Formation of N delta-cyanoornithine from NG-hydroxy-L-arginine and hydrogen peroxide by neuronal nitric oxide synthase: implications for mechanism.

Neuronal nitric oxide synthase (nNOS) catalyzes the oxidation of NG-hydroxy-L-arginine (NHA) by hydrogen peroxide. The amino acid products were characterized by high-performance liquid chromatography/mass spectrometry of the o-phthalaldehyde/2-mercaptoethanol derivatives and identified as citrulline and N delta-cyanoornithine (CN-orn). The assignment of CN-orn was confirmed by independent chemical synthesis and comparison of the properties of the enzyme-derived product with those of synthetic CN-orn.

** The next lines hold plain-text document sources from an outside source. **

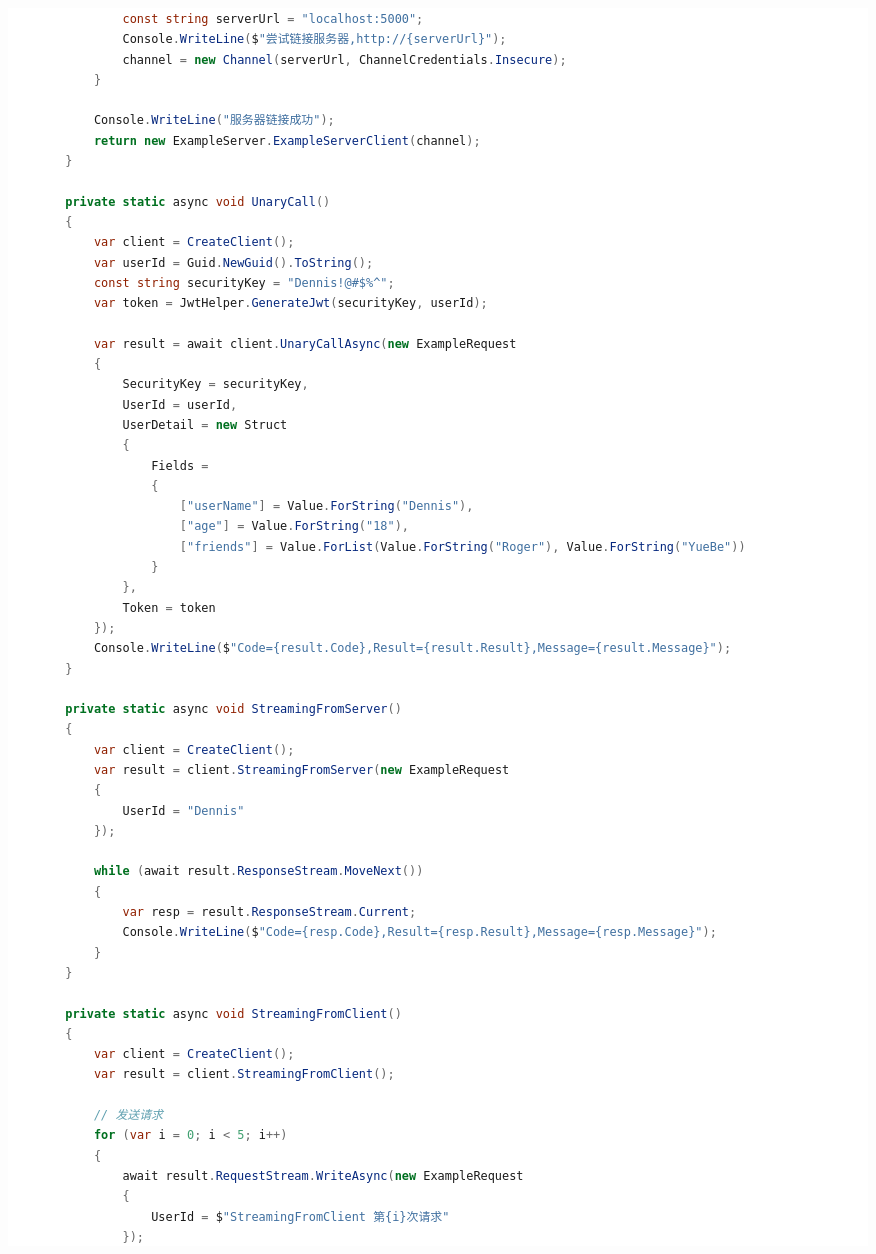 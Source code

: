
 ```csharp
                const string serverUrl = "localhost:5000";
                Console.WriteLine($"尝试链接服务器,http://{serverUrl}");
                channel = new Channel(serverUrl, ChannelCredentials.Insecure);
            }

            Console.WriteLine("服务器链接成功");
            return new ExampleServer.ExampleServerClient(channel);
        }

        private static async void UnaryCall()
        {
            var client = CreateClient();
            var userId = Guid.NewGuid().ToString();
            const string securityKey = "Dennis!@#$%^";
            var token = JwtHelper.GenerateJwt(securityKey, userId);

            var result = await client.UnaryCallAsync(new ExampleRequest
            {
                SecurityKey = securityKey,
                UserId = userId,
                UserDetail = new Struct
                {
                    Fields =
                    {
                        ["userName"] = Value.ForString("Dennis"),
                        ["age"] = Value.ForString("18"),
                        ["friends"] = Value.ForList(Value.ForString("Roger"), Value.ForString("YueBe"))
                    }
                },
                Token = token
            });
            Console.WriteLine($"Code={result.Code},Result={result.Result},Message={result.Message}");
        }

        private static async void StreamingFromServer()
        {
            var client = CreateClient();
            var result = client.StreamingFromServer(new ExampleRequest
            {
                UserId = "Dennis"
            });

            while (await result.ResponseStream.MoveNext())
            {
                var resp = result.ResponseStream.Current;
                Console.WriteLine($"Code={resp.Code},Result={resp.Result},Message={resp.Message}");
            }
        }

        private static async void StreamingFromClient()
        {
            var client = CreateClient();
            var result = client.StreamingFromClient();

            // 发送请求
            for (var i = 0; i < 5; i++)
            {
                await result.RequestStream.WriteAsync(new ExampleRequest
                {
                    UserId = $"StreamingFromClient 第{i}次请求"
                });
```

The inorganic products detected in the enzymatic reaction were NO2- and NO3-, presumably from oxidation of NO-. The reaction of H2O2 and NHA with nNOS was at least 10-fold slower than the reaction of NADPH, O2, and NHA (Vmax,app = 49 +/- 2 nmol min-1 mg-1 for the reactions with 10 microM added H4B). The reaction exhibited saturation kinetics with respect to hydrogen peroxide [K(m,app)(H2O2) = 10 +/- 1 mM for the reactions with 10 microM added H4B]. No H2O2-dependent reaction was observed with L-arginine as the amino acid substrate. The different products for the NADPH- and H2O2-dependent transformations of NHA are of mechanistic significance in the NOS reaction.